Table 9. Final weights and bias values of the optimum ANN-PSO model 7-5-6-2.

IW							b1
−0.5274	1.0940	0.1130	0.2984	−0.5184	−0.1860	−0.1587	−0.3396
0.0714	0.1071	0.1291	0.2456	−0.5523	0.1663	−0.5016	−0.0201
0.3507	0.1851	0.1027	0.4281	0.1688	0.4901	0.5762	0.7749
−0.0951	0.0294	−0.1359	−0.1078	−0.6578	−0.2505	0.2984	−0.7203
−0.1100	0.6376	0.1747	0.6571	−0.1104	0.2225	−0.0218	0.0496
LW1					-	-	b2
−1.0485	0.0214	0.0112	−0.5400	0.5249			0.4195
0.4383	−0.0296	0.8801	−0.7924	−0.8425			0.0452
0.2861	−0.1557	−0.5375	−0.2095	0.5081			−0.1088
−0.0628	0.1352	−0.2958	0.3030	0.2954			0.6771
0.0133	0.1122	0.5471	−0.4729	−0.0676			0.2375
0.0730	1.0582	0.6763	0.6170	0.2833			0.3055
LW2							b3
0.7316	−0.0601	−0.4191	−1.0144	0.7436	0.2015		−0.0182
0.0103	0.9972	0.0474	−0.3476	0.3334	−0.1799		−0.3690

IW: Weights values for Input Layer; LW1: Weights values for First Hidden; LW2: Weights values for Second Hidden Layer; b1: Bias values for First Hidden Layer; b2: Bias values for Second Hidden Layer; b3: Bias values for Output Layer.

provide the final weights and biases for both hidden layers estimated by the PSO-ANN model. Using the values of the weights and biases between the different ANN layers, the two output parameters (residual CS) can be determined and predicted.

5. Conclusions

This study investigated the performance of several modified rubberized concretes by exposing them to aggressive environments i.e., acid, and sulphate attacks, elevated temperatures. To examine the effect of WRTCs aggregate content and size on mechanical properties and structural morphology, four batches (A, B, C, and D) were developed as high-performance, sustainable concrete. By using the available experimental test database, an ANN model combined by particle swarm optimization algorithm was presented to estimate the residual CS of modified rubberized concrete after immersion in MgSO₄ and H₂SO₄ solutions. The following provides the main findings of this research. The results indicated that modified rubberized concrete prepared by 5 to 20% WRTCs as a substitute to natural aggregate, provided lower CS and weight lose expose to sulphate and acid attacks compared to control specimen prepared by ordinary Portland cement (OPC).

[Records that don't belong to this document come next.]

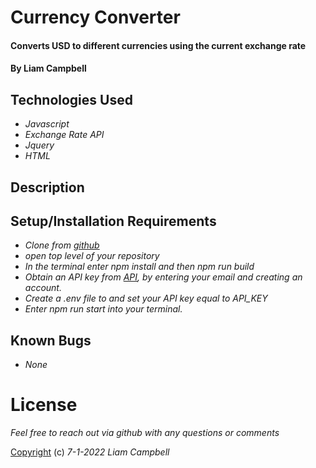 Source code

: # Currency Converter

#### Converts USD to different currencies using the current exchange rate

#### By Liam Campbell

## Technologies Used

* _Javascript_
* _Exchange Rate API_
* _Jquery_
* _HTML_

## Description

## Setup/Installation Requirements

* _Clone from [github](https://github.com/lcmpbll/currency-converter)_
* _open top level of your repository_
* _In the terminal enter npm install and then npm run build_
* _Obtain an API key from [API](https://www.exchangerate-api.com/), by entering your email and creating an account._
* _Create a .env file to and set your API key equal to API_KEY_
* _Enter npm run start into your terminal._


## Known Bugs

* _None_

# License 

_Feel free to reach out via github with any questions or comments_

[Copyright](LICENSE) (c) _7-1-2022_ _Liam Campbell_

• The results indicate that the CS in modified rubberized concrete experienced a major reduction after immersion in acid solution (by average 95%) compared to sulphate solution (by average 53%). Such a significant reduction can explain by SO₄⁻² reaction with the Ca(OH)₂ that produces CaSO₄·2H₂O, leading to an expansion of the paste matrix and extra cracks generation in the concrete.
• The XRD patterns showed an increase in ettringite and gypsum in GBFS modified concrete after immersion in MgSO₄ and H₂SO₄ solutions, indicating a high durability performance in such aggressive environment.
• GBFS modified concrete provides the lowest CS loss 15 and 80 MPa in 500 and 900 °C elevated temperatures, respectively. However, by increasing the WRTCs content in modified rubberized concrete from 5 to 30%, the residual CS and weight decreased by 9 and 29% that related to melting of the WRTCs, sluggish evaporation of the water, dehydration of the C-A-S-H gels, and decay of Ca (OH)₂ that occurred above 400 °C.
• The ANN combined with particle swarm optimization algorithm provided satisfactorily results to estimate the residual CS of modified rubberized concrete after immersion in MgSO₄ and H₂SO₄ solutions. In addition, the particle swarm optimization algorithm can also be used as a powerful tool in optimizing ANN weights. By using the optimized weight and bias of PSO-ANN, it is possible to design modified rubberized concrete with targeted mechanical properties and simultaneously manage the consumption of waste materials.